Prosecutors sought multi-year prison sentences to send a message that no one, not even police, are above the law.
Lawyers for Cari and Spaulding have said federal prosecutors didn’t prove their case beyond a reasonable doubt, while prosecutors said the evidence showed the defendants engaged in racial profiling and harassment.
Prosecutors told jurors that Cari and Spaulding had extreme bias against Hispanics, engaged in racial profiling, made up bogus allegations and wrote false police reports.
Federal prosecutor Richard Schechter said Cari falsely arrested a Roman Catholic priest who recorded Cari and Spaulding on video in a
Hispanic-owned store in 2009 in an effort to document East Haven police abuses. Schechter said Cari was upset that he was being recorded and made up a story in a report saying he thought the priest might have a weapon and interfered with an investigation.
Spaulding’s lawyer, Frank Riccio II, and Cari’s attorney, Alex Hernandez, questioned the credibility of government witnesses, saying their testimony at trial conflicted with what they told a grand jury. They also said the arrests that prosecutors called false were actually supported by probable cause, the officers’ reports were true and they did not engage in racial profiling.
Hernandez said Cari’s arrest of the priest, James Manship, was done “by the book” and Manship interfered with a police investigation. Prosecutors later dropped the charges against Manship.

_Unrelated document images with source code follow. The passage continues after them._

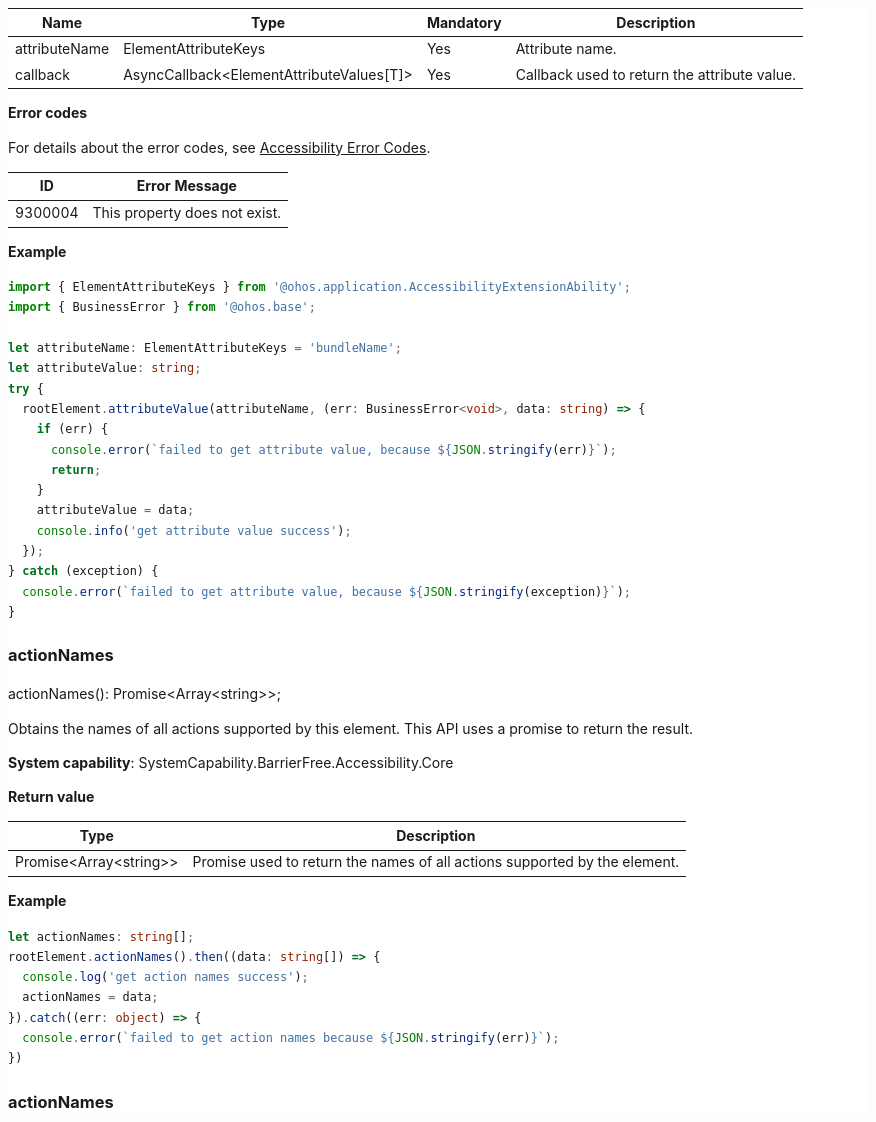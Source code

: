 | Name          | Type                                      | Mandatory  | Description                    |
| ------------- | ---------------------------------------- | ---- | ---------------------- |
| attributeName | ElementAttributeKeys                         | Yes   | Attribute name.              |
| callback      | AsyncCallback&lt;ElementAttributeValues[T]&gt; | Yes   | Callback used to return the attribute value.|

**Error codes**

For details about the error codes, see [Accessibility Error Codes](../errorcodes/errorcode-accessibility.md).

| ID  | Error Message                         |
| ------- | ----------------------------- |
| 9300004 | This property does not exist. |

**Example**

```ts
import { ElementAttributeKeys } from '@ohos.application.AccessibilityExtensionAbility';
import { BusinessError } from '@ohos.base';

let attributeName: ElementAttributeKeys = 'bundleName';
let attributeValue: string;
try {
  rootElement.attributeValue(attributeName, (err: BusinessError<void>, data: string) => {
    if (err) {
      console.error(`failed to get attribute value, because ${JSON.stringify(err)}`);
      return;
    }
    attributeValue = data;
    console.info('get attribute value success');
  });
} catch (exception) {
  console.error(`failed to get attribute value, because ${JSON.stringify(exception)}`);
}
```
### actionNames

actionNames(): Promise\<Array\<string>>;

Obtains the names of all actions supported by this element. This API uses a promise to return the result.

**System capability**: SystemCapability.BarrierFree.Accessibility.Core

**Return value**

| Type                                | Description                        |
| ---------------------------------- | -------------------------- |
| Promise&lt;Array&lt;string&gt;&gt; | Promise used to return the names of all actions supported by the element.|

**Example**

```ts
let actionNames: string[];
rootElement.actionNames().then((data: string[]) => {
  console.log('get action names success');
  actionNames = data;
}).catch((err: object) => {
  console.error(`failed to get action names because ${JSON.stringify(err)}`);
})
```
### actionNames
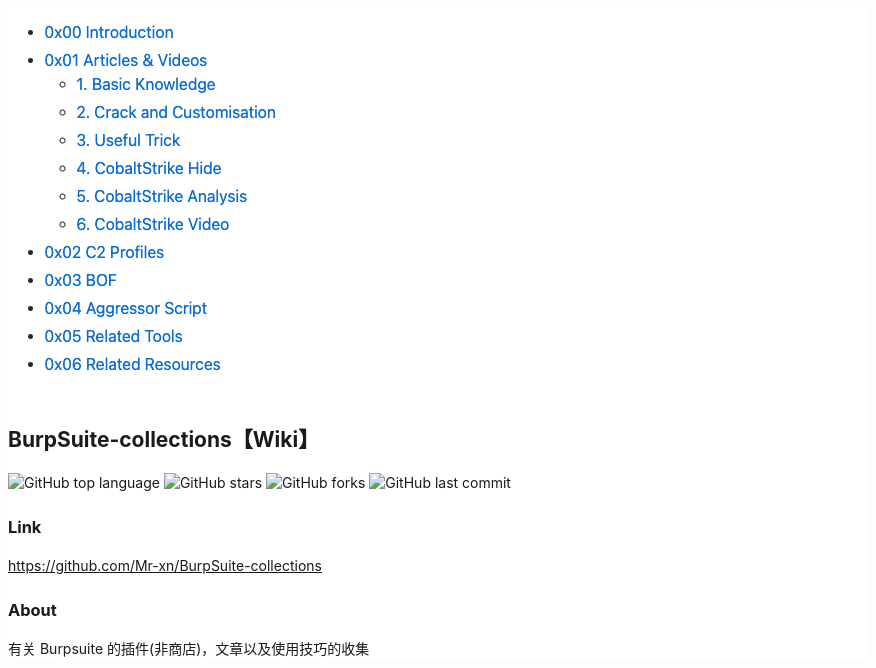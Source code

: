 ![image-20210827170837333](image/image-20210827170837333.png)



## BurpSuite-collections【Wiki】

![GitHub top language](https://img.shields.io/github/languages/top/Mr-xn/BurpSuite-collections?color=blue&logo=Ionic&logoColor=white) ![GitHub stars](https://img.shields.io/github/stars/Mr-xn/BurpSuite-collections?color=success&logo=github) ![GitHub forks](https://img.shields.io/github/forks/Mr-xn/BurpSuite-collections?color=orange&logo=Furry%20Network&logoColor=white) ![GitHub last commit](https://img.shields.io/github/last-commit/Mr-xn/BurpSuite-collections?color=ff69b4&label=update&logo=git&logoColor=white)

### Link

https://github.com/Mr-xn/BurpSuite-collections

### About

有关 Burpsuite 的插件(非商店)，文章以及使用技巧的收集
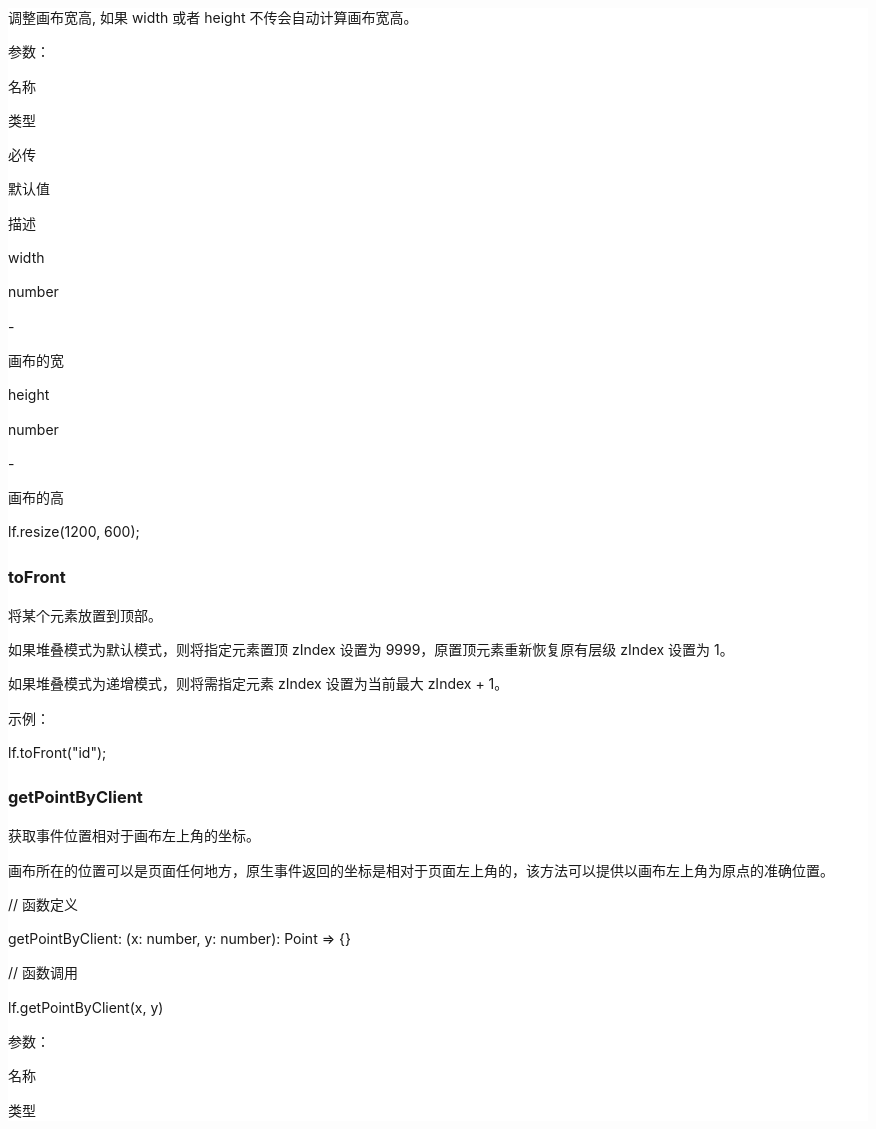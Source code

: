 调整画布宽高, 如果 width 或者 height 不传会自动计算画布宽高。

参数：

名称

类型

必传

默认值

描述

width

number

\-

画布的宽

height

number

\-

画布的高

lf.resize(1200, 600);

### [](#tofront)toFront

将某个元素放置到顶部。

如果堆叠模式为默认模式，则将指定元素置顶 zIndex 设置为 9999，原置顶元素重新恢复原有层级 zIndex 设置为 1。

如果堆叠模式为递增模式，则将需指定元素 zIndex 设置为当前最大 zIndex + 1。

示例：

lf.toFront("id");

### [](#getpointbyclient)getPointByClient

获取事件位置相对于画布左上角的坐标。

画布所在的位置可以是页面任何地方，原生事件返回的坐标是相对于页面左上角的，该方法可以提供以画布左上角为原点的准确位置。

// 函数定义

getPointByClient: (x: number, y: number): Point \=> {}

// 函数调用

lf.getPointByClient(x, y)

参数：

名称

类型
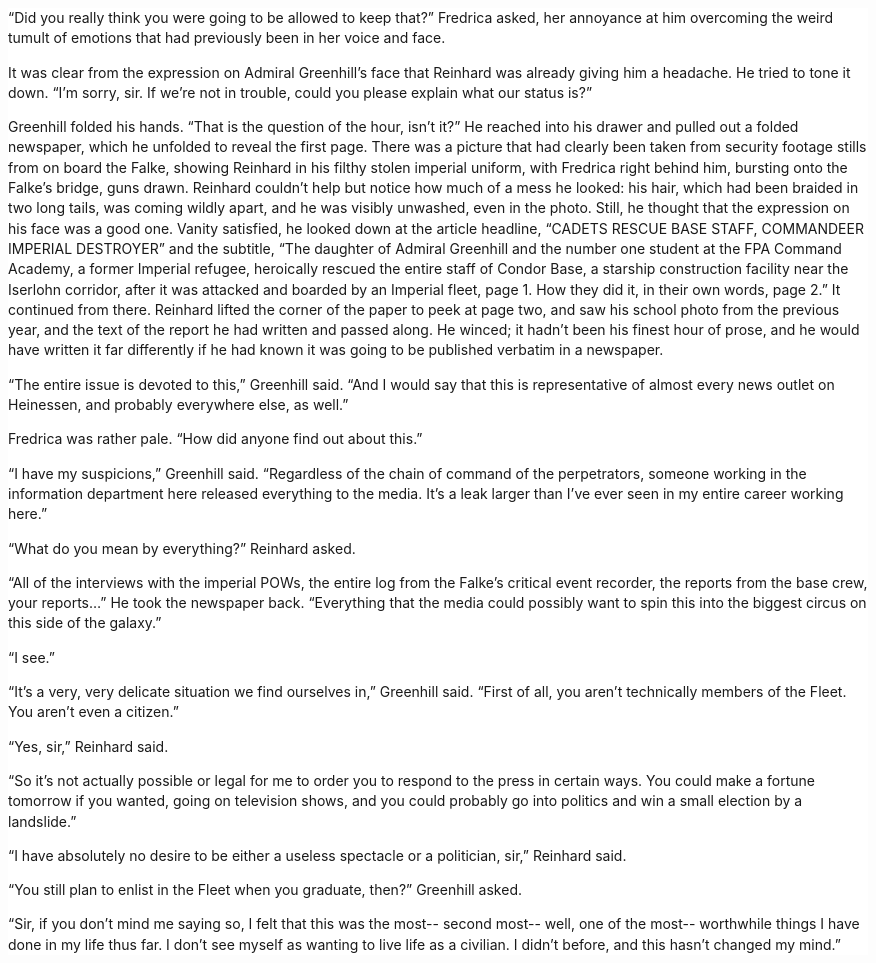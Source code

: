 “Did you really think you were going to be allowed to keep that?” Fredrica asked, her annoyance at him overcoming the weird tumult of emotions that had previously been in her voice and face.

It was clear from the expression on Admiral Greenhill’s face that Reinhard was already giving him a headache. He tried to tone it down. “I’m sorry, sir. If we’re not in trouble, could you please explain what our status is?”

Greenhill folded his hands. “That is the question of the hour, isn’t it?” He reached into his drawer and pulled out a folded newspaper, which he unfolded to reveal the first page. There was a picture that had clearly been taken from security footage stills from on board the Falke, showing Reinhard in his filthy stolen imperial uniform, with Fredrica right behind him, bursting onto the Falke’s bridge, guns drawn. Reinhard couldn’t help but notice how much of a mess he looked: his hair, which had been braided in two long tails, was coming wildly apart, and he was visibly unwashed, even in the photo. Still, he thought that the expression on his face was a good one. Vanity satisfied, he looked down at the article headline, “CADETS RESCUE BASE STAFF, COMMANDEER IMPERIAL DESTROYER” and the subtitle, “The daughter of Admiral Greenhill and the number one student at the FPA Command Academy, a former Imperial refugee, heroically rescued the entire staff of Condor Base, a starship construction facility near the Iserlohn corridor, after it was attacked and boarded by an Imperial fleet, page 1. How they did it, in their own words, page 2.” It continued from there. Reinhard lifted the corner of the paper to peek at page two, and saw his school photo from the previous year, and the text of the report he had written and passed along. He winced; it hadn’t been his finest hour of prose, and he would have written it far differently if he had known it was going to be published verbatim in a newspaper.

“The entire issue is devoted to this,” Greenhill said. “And I would say that this is representative of almost every news outlet on Heinessen, and probably everywhere else, as well.”

Fredrica was rather pale. “How did anyone find out about this.”

“I have my suspicions,” Greenhill said. “Regardless of the chain of command of the perpetrators, someone working in the information department here released everything to the media. It’s a leak larger than I’ve ever seen in my entire career working here.”

“What do you mean by everything?” Reinhard asked.

“All of the interviews with the imperial POWs, the entire log from the Falke’s critical event recorder, the reports from the base crew, your reports…” He took the newspaper back. “Everything that the media could possibly want to spin this into the biggest circus on this side of the galaxy.”

“I see.”

“It’s a very, very delicate situation we find ourselves in,” Greenhill said. “First of all, you aren’t technically members of the Fleet. You aren’t even a citizen.”

“Yes, sir,” Reinhard said.

“So it’s not actually possible or legal for me to order you to respond to the press in certain ways. You could make a fortune tomorrow if you wanted, going on television shows, and you could probably go into politics and win a small election by a landslide.”

“I have absolutely no desire to be either a useless spectacle or a politician, sir,” Reinhard said.

“You still plan to enlist in the Fleet when you graduate, then?” Greenhill asked.

“Sir, if you don’t mind me saying so, I felt that this was the most-- second most-- well, one of the most-- worthwhile things I have done in my life thus far. I don’t see myself as wanting to live life as a civilian. I didn’t before, and this hasn’t changed my mind.”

Cari is among the most decorated officers in the history of the East Haven Police Department, Hernandez said in court papers. He was injured numerous times on duty, including being shot in the back by a suspect leading him to eventually be diagnosed with post-traumatic stress disorder, Hernandez said.
Police treatment of Hispanics in East Haven has been under federal scrutiny since 2009, when the U.S. Department of Justice launched a civil rights probe that found a pattern of discrimination and biased policing.